Your task
Everything in the records below is to be reproduced exactly, apart from the images.

Provided material
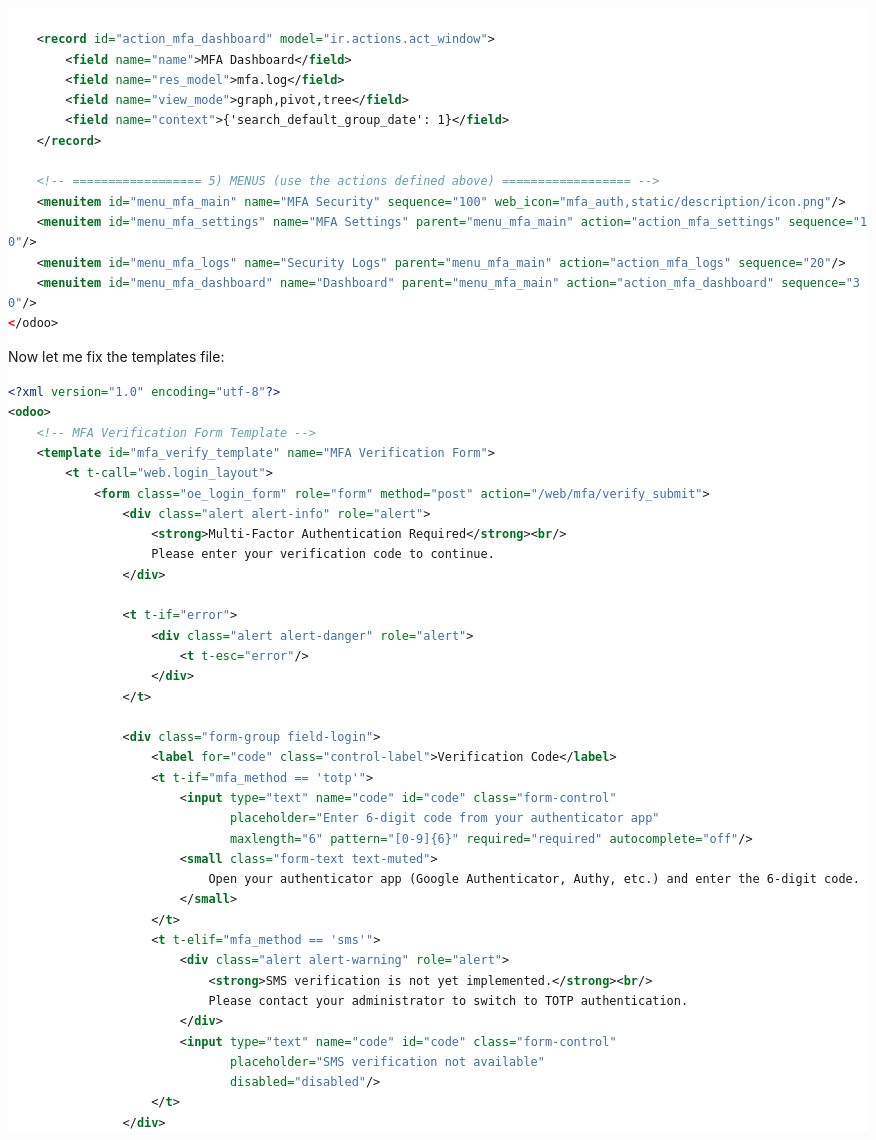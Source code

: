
 ```xml

    <record id="action_mfa_dashboard" model="ir.actions.act_window">
        <field name="name">MFA Dashboard</field>
        <field name="res_model">mfa.log</field>
        <field name="view_mode">graph,pivot,tree</field>
        <field name="context">{'search_default_group_date': 1}</field>
    </record>

    <!-- ================== 5) MENUS (use the actions defined above) ================== -->
    <menuitem id="menu_mfa_main" name="MFA Security" sequence="100" web_icon="mfa_auth,static/description/icon.png"/>
    <menuitem id="menu_mfa_settings" name="MFA Settings" parent="menu_mfa_main" action="action_mfa_settings" sequence="10"/>
    <menuitem id="menu_mfa_logs" name="Security Logs" parent="menu_mfa_main" action="action_mfa_logs" sequence="20"/>
    <menuitem id="menu_mfa_dashboard" name="Dashboard" parent="menu_mfa_main" action="action_mfa_dashboard" sequence="30"/>
</odoo>

```

Now let me fix the templates file:


```xml
<?xml version="1.0" encoding="utf-8"?>
<odoo>
    <!-- MFA Verification Form Template -->
    <template id="mfa_verify_template" name="MFA Verification Form">
        <t t-call="web.login_layout">
            <form class="oe_login_form" role="form" method="post" action="/web/mfa/verify_submit">
                <div class="alert alert-info" role="alert">
                    <strong>Multi-Factor Authentication Required</strong><br/>
                    Please enter your verification code to continue.
                </div>
                
                <t t-if="error">
                    <div class="alert alert-danger" role="alert">
                        <t t-esc="error"/>
                    </div>
                </t>
                
                <div class="form-group field-login">
                    <label for="code" class="control-label">Verification Code</label>
                    <t t-if="mfa_method == 'totp'">
                        <input type="text" name="code" id="code" class="form-control" 
                               placeholder="Enter 6-digit code from your authenticator app" 
                               maxlength="6" pattern="[0-9]{6}" required="required" autocomplete="off"/>
                        <small class="form-text text-muted">
                            Open your authenticator app (Google Authenticator, Authy, etc.) and enter the 6-digit code.
                        </small>
                    </t>
                    <t t-elif="mfa_method == 'sms'">
                        <div class="alert alert-warning" role="alert">
                            <strong>SMS verification is not yet implemented.</strong><br/>
                            Please contact your administrator to switch to TOTP authentication.
                        </div>
                        <input type="text" name="code" id="code" class="form-control" 
                               placeholder="SMS verification not available" 
                               disabled="disabled"/>
                    </t>
                </div>
```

Solution
Source code

:
 ```xml

    <record id="action_mfa_dashboard" model="ir.actions.act_window">
        <field name="name">MFA Dashboard</field>
        <field name="res_model">mfa.log</field>
        <field name="view_mode">graph,pivot,tree</field>
        <field name="context">{'search_default_group_date': 1}</field>
    </record>

    <!-- ================== 5) MENUS (use the actions defined above) ================== -->
    <menuitem id="menu_mfa_main" name="MFA Security" sequence="100" web_icon="mfa_auth,static/description/icon.png"/>
    <menuitem id="menu_mfa_settings" name="MFA Settings" parent="menu_mfa_main" action="action_mfa_settings" sequence="10"/>
    <menuitem id="menu_mfa_logs" name="Security Logs" parent="menu_mfa_main" action="action_mfa_logs" sequence="20"/>
    <menuitem id="menu_mfa_dashboard" name="Dashboard" parent="menu_mfa_main" action="action_mfa_dashboard" sequence="30"/>
</odoo>

```

Now let me fix the templates file:


```xml
<?xml version="1.0" encoding="utf-8"?>
<odoo>
    <!-- MFA Verification Form Template -->
    <template id="mfa_verify_template" name="MFA Verification Form">
        <t t-call="web.login_layout">
            <form class="oe_login_form" role="form" method="post" action="/web/mfa/verify_submit">
                <div class="alert alert-info" role="alert">
                    <strong>Multi-Factor Authentication Required</strong><br/>
                    Please enter your verification code to continue.
                </div>
                
                <t t-if="error">
                    <div class="alert alert-danger" role="alert">
                        <t t-esc="error"/>
                    </div>
                </t>
                
                <div class="form-group field-login">
                    <label for="code" class="control-label">Verification Code</label>
                    <t t-if="mfa_method == 'totp'">
                        <input type="text" name="code" id="code" class="form-control" 
                               placeholder="Enter 6-digit code from your authenticator app" 
                               maxlength="6" pattern="[0-9]{6}" required="required" autocomplete="off"/>
                        <small class="form-text text-muted">
                            Open your authenticator app (Google Authenticator, Authy, etc.) and enter the 6-digit code.
                        </small>
                    </t>
                    <t t-elif="mfa_method == 'sms'">
                        <div class="alert alert-warning" role="alert">
                            <strong>SMS verification is not yet implemented.</strong><br/>
                            Please contact your administrator to switch to TOTP authentication.
                        </div>
                        <input type="text" name="code" id="code" class="form-control" 
                               placeholder="SMS verification not available" 
                               disabled="disabled"/>
                    </t>
                </div>
```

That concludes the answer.